There are a number of ways to verify the performance of the application over time. Initially, the methods in each class can be benchmarked by calling them repeatedly in order to identify slow methods. These benchmark tests would be performed toward the end of the development cycle to guarantee performance for each release. These tests are designed to proactively identify issues before they make it to the product user population.
The next way to monitor the performance of the application is to write unit tests to make sure
all the conditions of the applications are satisfied.

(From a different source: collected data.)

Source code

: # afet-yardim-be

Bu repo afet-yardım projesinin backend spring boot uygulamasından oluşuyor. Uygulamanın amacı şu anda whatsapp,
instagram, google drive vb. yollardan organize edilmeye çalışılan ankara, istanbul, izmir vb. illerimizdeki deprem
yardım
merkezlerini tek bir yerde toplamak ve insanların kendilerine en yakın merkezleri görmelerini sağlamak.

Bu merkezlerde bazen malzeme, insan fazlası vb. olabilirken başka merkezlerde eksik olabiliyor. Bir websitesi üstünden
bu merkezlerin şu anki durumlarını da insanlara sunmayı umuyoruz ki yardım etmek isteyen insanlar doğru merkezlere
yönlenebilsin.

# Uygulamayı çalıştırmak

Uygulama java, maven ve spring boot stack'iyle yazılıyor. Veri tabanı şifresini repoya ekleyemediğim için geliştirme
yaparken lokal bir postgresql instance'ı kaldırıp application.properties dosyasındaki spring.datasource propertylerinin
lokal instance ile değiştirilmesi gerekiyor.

There are a number points in the application where
the application is expected to prevent the user from proceeding. These cases include instances where the
user attempts to upload invalid data, the mimetype of the uploaded files are invalid, and the data does
not match the Schoolzilla schema. Additional unit tests will also be written to ensure that the methods
perform according to spec, including making sure the data is successfully transposed by
DataIntegrity.transformData or that type can be modified by
DataIntegrity.coerceData. The success of these
methods can be further verified by using web driver tests with technologies such as PhantomJS or Selenium.
A final method can be achieved by implementing New Relic performance monitoring. This type of performance monitoring is reactive - i.e. the issues need to be present among the user base in order to identify the issues. However, this type of information is invaluable, as it pinpoints slower parts of the application and helps determine candidates for possible refactoring.